Anywhere the string "sistema" shows up in the listing below, copy the line it is in.

» **Data for review**:
· · ·

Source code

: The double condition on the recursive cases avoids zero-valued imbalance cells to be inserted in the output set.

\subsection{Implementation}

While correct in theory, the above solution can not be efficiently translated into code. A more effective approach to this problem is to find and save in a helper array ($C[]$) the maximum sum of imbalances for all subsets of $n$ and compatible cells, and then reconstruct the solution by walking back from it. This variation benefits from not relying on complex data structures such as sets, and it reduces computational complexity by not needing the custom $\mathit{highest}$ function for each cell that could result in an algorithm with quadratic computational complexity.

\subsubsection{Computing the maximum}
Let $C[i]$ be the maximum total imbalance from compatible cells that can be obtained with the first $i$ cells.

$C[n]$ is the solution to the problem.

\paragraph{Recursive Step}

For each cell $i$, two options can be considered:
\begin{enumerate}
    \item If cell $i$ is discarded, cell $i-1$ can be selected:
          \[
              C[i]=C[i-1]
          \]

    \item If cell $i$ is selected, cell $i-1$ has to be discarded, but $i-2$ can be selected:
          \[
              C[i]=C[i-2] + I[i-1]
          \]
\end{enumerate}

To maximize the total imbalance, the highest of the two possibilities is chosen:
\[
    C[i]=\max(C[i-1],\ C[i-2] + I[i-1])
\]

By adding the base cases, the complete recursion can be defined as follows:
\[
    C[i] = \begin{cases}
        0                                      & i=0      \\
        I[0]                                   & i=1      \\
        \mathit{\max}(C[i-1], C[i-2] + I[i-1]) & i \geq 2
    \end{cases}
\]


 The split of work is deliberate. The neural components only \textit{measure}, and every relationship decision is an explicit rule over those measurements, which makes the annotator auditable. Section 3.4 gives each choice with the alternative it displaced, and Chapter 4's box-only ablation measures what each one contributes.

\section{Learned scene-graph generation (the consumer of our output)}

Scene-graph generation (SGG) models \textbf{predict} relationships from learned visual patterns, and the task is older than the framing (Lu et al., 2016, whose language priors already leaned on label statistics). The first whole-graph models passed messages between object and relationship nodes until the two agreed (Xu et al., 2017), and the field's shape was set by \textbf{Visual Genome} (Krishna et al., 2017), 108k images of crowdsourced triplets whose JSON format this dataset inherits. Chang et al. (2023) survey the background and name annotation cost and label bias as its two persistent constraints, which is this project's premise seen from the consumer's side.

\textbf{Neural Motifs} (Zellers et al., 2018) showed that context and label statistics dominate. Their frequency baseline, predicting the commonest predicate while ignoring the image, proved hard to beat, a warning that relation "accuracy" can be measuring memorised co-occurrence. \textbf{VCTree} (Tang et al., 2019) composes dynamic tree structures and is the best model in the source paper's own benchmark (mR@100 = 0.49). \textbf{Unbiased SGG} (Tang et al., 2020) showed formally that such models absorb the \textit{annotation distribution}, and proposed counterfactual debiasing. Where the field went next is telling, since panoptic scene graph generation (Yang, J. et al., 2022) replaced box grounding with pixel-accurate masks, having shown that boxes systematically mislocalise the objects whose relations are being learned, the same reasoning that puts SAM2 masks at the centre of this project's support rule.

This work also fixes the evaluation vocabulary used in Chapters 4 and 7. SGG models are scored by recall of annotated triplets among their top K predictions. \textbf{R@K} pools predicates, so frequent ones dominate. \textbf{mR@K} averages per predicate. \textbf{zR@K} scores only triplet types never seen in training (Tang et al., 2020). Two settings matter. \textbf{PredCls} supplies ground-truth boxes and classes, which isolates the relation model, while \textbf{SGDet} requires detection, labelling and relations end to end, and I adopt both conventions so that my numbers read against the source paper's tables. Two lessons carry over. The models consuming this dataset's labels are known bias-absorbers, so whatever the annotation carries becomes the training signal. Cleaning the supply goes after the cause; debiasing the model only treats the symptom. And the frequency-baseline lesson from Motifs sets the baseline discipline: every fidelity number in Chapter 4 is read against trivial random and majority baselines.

· · ·

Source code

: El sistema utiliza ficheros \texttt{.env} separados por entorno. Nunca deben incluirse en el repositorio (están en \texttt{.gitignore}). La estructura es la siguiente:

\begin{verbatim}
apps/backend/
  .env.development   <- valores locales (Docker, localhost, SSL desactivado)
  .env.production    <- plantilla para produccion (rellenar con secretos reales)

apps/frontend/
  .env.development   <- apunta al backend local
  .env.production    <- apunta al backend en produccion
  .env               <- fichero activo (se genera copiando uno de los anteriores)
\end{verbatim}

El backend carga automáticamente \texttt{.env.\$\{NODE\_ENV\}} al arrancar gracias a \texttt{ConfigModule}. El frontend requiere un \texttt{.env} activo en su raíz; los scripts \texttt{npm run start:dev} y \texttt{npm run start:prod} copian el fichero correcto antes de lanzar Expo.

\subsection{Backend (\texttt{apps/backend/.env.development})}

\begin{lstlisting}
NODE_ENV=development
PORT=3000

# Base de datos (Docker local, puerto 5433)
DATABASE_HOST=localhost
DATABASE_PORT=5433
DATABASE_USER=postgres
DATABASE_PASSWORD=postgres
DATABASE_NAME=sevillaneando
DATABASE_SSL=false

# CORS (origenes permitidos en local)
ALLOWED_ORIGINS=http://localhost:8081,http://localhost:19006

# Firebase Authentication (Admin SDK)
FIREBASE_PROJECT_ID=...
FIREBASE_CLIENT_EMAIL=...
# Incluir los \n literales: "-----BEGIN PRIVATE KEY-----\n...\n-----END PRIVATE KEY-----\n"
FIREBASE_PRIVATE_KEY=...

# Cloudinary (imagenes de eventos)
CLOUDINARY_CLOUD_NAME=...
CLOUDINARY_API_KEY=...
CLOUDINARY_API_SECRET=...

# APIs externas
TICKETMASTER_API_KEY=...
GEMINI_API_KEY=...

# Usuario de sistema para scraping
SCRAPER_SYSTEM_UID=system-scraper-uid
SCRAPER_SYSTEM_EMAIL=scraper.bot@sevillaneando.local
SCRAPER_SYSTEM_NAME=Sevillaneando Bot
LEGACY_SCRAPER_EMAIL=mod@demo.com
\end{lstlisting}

· · ·

» **Solution for this problem**:
: El sistema utiliza ficheros \texttt{.env} separados por entorno. Nunca deben incluirse en el repositorio (están en \texttt{.gitignore}). La estructura es la siguiente:
# Usuario de sistema para scraping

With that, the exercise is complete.